Not quite Snakes on a Plane, but close enough.  I just found this commercial, which I remember thinking was the coolest thing in the world back when I was a kid.  I was sure that they really put whales in there.  It came out in 1992.  Pretty effective ad, I daresay.  Though more of a joke now, with all the annoyances of airlines taking away any semblance of comfort.

Zombie Dodos and Pigeons and Mammoths, Oh My!

A stranger thing that's been going around the science news lately (and around science for a decade or two) is the idea of de-extinction, or bringing back currently extinct animals:

That sounds so cool, right?  Do it!

Well, maybe not so fast.  Like any act of 'playing God,' this kind of thing could have serious and unintended consequences.  Just ask Dr. Ian Malcolm.

However, before we get too excited, we need to make a few things clear.

  • Jurassic Park won't be happening anytime soon.  Why?  Well, DNA has a half-life of 521 years, which means that after 521 years under normal conditions, half of the DNA sequence will be gone.  After 521 more years, half of the remaining half will be gone, and so on.  Scientists have estimated that the farthest back we could go with DNA would be a few hundred thousand years under ideal conditions.  Therefore, dinosaurs aren't the focus here.
  • More broadly, we need DNA to recreate anything.  If there aren't samples that have at least somewhat retrievable DNA, we won't be able to bring it back (unless we use the less exact method of selective breeding, which I'll discuss below).
  • I'm not going get into whether this the right thing or not to do.  That is a philosophical debate more than anything, with legitimate arguments on both sides.  But the 'cool' factor is pretty powerful.
  • We've actually already done it. (???)  That's right, we have, a decade ago, when a group of scientists brought back from extinction the bucardo, an ibex species in Spain and France, which had gone extinct in 2000.  However, the little bucardo that was born had an extra lobe on its lung and died after only ten minutes.  So, for ten minutes in 2003, we had de-extincted the bucardo.

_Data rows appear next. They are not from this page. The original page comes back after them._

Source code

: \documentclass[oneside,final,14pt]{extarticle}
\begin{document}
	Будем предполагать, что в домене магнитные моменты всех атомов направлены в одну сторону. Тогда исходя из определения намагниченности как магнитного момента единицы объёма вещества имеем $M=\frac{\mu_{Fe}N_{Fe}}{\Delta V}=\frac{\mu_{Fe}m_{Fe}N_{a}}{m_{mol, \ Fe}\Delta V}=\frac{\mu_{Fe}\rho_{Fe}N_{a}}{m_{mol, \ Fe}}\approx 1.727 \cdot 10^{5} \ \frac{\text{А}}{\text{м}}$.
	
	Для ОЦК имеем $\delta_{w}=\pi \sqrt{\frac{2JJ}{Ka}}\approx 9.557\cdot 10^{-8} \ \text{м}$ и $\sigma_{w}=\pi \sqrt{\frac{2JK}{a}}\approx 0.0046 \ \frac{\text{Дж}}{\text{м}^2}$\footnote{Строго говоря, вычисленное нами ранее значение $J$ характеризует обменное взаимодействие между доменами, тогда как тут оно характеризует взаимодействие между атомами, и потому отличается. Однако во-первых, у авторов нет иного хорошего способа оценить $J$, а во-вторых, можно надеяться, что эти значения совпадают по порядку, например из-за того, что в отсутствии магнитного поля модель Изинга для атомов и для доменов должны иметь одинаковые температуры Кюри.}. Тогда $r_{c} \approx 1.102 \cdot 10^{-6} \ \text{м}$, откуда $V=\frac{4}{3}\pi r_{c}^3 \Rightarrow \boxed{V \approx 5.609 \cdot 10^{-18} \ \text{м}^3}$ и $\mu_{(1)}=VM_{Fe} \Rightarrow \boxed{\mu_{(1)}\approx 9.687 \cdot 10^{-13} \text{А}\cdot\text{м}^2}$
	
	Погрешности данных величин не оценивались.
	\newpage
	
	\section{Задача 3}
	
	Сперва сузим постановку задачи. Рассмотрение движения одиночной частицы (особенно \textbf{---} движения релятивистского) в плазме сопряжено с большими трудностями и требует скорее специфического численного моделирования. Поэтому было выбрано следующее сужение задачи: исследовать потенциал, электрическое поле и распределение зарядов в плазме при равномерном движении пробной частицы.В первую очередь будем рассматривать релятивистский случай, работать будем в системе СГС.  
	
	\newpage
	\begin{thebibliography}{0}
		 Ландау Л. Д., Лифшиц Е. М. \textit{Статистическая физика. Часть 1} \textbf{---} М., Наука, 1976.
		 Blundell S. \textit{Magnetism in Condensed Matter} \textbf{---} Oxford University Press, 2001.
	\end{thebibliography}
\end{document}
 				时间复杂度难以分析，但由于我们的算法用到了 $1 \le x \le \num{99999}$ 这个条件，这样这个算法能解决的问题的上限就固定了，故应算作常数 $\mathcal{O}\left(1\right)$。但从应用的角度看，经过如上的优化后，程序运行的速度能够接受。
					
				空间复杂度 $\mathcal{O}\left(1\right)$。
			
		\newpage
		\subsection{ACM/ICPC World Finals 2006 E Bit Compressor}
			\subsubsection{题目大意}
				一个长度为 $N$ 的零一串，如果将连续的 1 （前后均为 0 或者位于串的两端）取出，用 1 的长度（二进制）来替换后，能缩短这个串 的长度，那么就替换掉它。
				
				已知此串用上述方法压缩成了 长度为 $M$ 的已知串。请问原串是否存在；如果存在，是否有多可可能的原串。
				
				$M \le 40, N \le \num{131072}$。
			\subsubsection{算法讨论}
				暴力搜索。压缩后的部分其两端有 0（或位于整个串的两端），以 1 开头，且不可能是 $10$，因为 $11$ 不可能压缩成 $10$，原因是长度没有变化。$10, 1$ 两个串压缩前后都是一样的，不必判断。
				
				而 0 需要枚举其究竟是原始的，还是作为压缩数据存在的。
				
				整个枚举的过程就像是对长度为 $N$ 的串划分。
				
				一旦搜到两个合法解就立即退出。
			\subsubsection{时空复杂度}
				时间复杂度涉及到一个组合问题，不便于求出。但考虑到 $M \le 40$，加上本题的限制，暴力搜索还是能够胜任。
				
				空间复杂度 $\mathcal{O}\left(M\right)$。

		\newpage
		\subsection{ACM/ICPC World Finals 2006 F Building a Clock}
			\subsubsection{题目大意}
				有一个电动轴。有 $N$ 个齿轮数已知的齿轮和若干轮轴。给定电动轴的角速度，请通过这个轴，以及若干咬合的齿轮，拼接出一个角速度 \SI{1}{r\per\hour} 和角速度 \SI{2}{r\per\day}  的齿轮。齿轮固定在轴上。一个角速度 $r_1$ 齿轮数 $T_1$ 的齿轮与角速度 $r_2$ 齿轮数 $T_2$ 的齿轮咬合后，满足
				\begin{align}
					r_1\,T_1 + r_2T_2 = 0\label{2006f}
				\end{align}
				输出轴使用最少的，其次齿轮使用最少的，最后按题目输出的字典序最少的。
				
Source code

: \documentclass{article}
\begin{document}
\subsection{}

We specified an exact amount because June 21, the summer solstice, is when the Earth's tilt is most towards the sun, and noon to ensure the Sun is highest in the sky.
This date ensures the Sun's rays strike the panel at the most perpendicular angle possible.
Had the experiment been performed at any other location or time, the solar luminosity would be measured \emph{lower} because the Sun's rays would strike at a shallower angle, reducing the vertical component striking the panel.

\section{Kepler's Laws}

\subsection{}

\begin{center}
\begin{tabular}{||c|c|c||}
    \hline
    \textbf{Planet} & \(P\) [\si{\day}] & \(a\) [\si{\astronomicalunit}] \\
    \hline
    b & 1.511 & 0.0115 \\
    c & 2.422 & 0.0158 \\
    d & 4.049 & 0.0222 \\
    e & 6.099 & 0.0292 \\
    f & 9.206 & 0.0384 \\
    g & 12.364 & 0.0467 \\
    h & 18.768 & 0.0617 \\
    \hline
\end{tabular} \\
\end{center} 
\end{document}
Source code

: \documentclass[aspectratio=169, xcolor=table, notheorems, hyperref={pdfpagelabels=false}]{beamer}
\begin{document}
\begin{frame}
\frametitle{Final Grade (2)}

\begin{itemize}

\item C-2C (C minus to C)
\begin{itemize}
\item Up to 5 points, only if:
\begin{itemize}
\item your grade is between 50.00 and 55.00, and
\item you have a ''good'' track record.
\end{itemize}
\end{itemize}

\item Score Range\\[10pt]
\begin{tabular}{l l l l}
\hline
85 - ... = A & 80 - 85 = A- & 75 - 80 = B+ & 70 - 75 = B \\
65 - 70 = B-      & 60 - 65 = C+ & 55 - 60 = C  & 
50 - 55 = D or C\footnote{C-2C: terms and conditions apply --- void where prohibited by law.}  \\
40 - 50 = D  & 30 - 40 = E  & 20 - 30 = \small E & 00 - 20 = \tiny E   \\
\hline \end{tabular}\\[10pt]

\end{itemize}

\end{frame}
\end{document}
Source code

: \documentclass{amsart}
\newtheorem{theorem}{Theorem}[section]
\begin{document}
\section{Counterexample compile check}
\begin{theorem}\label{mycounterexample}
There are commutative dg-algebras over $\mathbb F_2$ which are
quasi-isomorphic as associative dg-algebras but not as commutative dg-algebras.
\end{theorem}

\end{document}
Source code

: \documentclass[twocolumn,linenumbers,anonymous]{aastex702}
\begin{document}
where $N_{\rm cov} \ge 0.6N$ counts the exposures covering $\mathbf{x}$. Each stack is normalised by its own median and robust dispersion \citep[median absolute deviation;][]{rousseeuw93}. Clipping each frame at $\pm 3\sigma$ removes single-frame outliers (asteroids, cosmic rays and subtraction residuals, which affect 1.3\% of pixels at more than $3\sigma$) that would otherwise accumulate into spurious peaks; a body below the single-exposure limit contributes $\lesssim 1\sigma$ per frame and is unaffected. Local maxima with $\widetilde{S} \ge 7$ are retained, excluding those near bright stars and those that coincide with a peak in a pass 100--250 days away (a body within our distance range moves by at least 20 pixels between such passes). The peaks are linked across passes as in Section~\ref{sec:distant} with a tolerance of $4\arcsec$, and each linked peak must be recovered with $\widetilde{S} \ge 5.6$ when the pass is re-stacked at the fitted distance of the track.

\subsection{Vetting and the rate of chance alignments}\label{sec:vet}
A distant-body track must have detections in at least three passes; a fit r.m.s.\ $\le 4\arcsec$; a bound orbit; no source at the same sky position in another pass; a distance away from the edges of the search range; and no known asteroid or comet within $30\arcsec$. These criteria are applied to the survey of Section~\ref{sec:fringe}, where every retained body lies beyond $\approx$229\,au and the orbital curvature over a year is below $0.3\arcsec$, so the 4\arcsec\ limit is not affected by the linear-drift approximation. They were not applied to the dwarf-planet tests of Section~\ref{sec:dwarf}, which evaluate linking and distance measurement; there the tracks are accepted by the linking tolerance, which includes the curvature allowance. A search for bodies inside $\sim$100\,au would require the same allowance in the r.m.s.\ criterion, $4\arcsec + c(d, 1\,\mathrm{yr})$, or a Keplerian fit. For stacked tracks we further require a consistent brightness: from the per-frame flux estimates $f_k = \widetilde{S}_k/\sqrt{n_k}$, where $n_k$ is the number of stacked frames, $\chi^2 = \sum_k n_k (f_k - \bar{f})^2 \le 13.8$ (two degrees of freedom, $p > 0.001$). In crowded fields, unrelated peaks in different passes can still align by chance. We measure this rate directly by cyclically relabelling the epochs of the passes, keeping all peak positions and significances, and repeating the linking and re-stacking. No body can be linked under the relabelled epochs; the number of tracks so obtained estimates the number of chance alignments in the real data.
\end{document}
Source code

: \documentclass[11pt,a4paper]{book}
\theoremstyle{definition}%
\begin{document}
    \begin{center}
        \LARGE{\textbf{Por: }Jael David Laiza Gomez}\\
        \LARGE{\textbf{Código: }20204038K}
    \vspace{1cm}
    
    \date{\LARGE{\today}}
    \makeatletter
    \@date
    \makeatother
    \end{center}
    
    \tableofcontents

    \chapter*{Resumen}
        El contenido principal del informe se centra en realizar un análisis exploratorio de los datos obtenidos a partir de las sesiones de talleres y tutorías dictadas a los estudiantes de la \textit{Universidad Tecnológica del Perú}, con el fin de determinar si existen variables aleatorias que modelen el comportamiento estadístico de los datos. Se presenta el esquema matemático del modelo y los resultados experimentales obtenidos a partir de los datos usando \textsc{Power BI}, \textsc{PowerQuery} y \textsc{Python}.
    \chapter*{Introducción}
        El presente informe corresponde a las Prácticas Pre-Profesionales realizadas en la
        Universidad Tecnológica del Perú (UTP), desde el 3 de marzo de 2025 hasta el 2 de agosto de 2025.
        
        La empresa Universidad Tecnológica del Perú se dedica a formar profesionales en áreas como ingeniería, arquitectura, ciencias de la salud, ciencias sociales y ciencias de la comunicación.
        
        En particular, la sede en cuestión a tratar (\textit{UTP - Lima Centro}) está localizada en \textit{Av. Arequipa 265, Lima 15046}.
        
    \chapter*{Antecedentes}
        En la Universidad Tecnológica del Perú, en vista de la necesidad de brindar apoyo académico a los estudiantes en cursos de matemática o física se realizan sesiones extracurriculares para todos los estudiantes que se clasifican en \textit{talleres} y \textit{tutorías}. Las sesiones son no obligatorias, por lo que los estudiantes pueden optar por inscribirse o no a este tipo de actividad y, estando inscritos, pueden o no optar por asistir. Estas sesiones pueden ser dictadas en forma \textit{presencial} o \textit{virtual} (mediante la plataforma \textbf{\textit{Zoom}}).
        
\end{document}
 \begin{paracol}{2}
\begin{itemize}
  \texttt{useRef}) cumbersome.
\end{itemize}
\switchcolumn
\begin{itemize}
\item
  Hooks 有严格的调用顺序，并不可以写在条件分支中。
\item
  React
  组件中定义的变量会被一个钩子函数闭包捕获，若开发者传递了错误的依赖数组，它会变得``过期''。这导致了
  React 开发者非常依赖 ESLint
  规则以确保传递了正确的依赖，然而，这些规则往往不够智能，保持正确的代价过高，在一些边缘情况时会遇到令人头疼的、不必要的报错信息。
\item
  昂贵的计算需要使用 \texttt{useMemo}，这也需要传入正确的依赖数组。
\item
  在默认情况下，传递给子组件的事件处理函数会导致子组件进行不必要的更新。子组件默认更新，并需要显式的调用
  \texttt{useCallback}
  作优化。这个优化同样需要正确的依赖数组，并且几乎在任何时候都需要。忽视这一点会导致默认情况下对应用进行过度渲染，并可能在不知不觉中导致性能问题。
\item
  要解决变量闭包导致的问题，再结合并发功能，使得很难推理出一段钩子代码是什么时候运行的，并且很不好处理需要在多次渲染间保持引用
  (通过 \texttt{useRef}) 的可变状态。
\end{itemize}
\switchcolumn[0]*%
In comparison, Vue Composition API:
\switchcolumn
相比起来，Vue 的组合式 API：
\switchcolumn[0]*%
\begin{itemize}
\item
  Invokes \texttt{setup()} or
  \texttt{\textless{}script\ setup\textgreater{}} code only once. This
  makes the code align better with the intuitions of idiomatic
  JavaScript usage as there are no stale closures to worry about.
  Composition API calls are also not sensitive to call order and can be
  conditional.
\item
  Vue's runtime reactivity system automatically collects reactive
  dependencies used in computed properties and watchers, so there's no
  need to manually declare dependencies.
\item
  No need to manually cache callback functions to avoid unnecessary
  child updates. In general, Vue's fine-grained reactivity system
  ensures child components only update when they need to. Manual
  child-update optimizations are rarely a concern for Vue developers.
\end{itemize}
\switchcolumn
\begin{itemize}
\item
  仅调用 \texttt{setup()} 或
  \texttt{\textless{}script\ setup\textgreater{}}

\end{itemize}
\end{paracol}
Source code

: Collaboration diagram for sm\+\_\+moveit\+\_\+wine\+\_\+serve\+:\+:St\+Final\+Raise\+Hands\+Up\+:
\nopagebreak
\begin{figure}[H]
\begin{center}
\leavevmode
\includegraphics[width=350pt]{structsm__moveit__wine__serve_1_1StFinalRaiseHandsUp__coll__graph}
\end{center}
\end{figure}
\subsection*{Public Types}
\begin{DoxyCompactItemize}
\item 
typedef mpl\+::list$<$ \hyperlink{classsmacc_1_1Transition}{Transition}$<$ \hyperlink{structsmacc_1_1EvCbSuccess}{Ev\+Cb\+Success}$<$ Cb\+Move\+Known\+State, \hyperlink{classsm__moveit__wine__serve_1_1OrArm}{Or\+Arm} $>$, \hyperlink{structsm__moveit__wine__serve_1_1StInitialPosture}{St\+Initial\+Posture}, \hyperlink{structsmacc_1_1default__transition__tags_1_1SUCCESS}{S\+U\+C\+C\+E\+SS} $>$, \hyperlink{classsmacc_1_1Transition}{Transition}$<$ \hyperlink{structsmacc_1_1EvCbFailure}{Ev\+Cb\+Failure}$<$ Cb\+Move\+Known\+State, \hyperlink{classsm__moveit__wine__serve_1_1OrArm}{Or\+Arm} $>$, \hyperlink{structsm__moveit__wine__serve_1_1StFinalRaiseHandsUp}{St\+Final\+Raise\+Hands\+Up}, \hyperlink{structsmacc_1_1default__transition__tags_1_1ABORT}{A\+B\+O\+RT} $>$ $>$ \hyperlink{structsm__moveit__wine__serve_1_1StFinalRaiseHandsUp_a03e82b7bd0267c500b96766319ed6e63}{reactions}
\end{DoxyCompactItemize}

So, how exactly does this work?  Simply enough, actually (in theory).  Let's assume that you have a full or nearly-full DNA sequence contained in a surviving cell.  You find yourself a suitable host (which can be difficult if the creature has no close relatives) and take an egg from the host.  You then scoop out the DNA of the egg and replace it with the extinct animal's DNA.  Then you implant it into the host.  Lather, rinse, repeat, and hope one of them sticks.  For that poor little bucardo who ended up dying, they tried 57 different hosts.  Only seven had successful implantations, and only one of those carried to term.

Now, that raises the question.  What happens if we can't find a suitable host?  Some extinct animals, such as the woolly mammoth, the passenger pigeon, and the buscardo have close relatives that are still living (Asian elephant, band-tailed pigeon, and domestic goat, respectively).  Others, such as the Tasmanian Tiger, the dodo, or the giant sloth, may prove more difficult (though for a dodo, you'd probably just need a big enough egg, which may not be that hard to procure).

Alternatively, suppose we have a host (such as an Asian elephant), but we are still struggling to find a full DNA sequence (such as the woolly mammoth).  In that case, I don't quite know what happens.  In Jurassic Park, there's that goofy video where they say they've replaced DNA holes with frog and lizard DNA.  I'm not a scientist, so I'm not sure if you can do that.  You probably can do something like it, though.  However, if they could use the soft tissue from mammoth remains to get a full DNA sequence, that would be just plain awesome.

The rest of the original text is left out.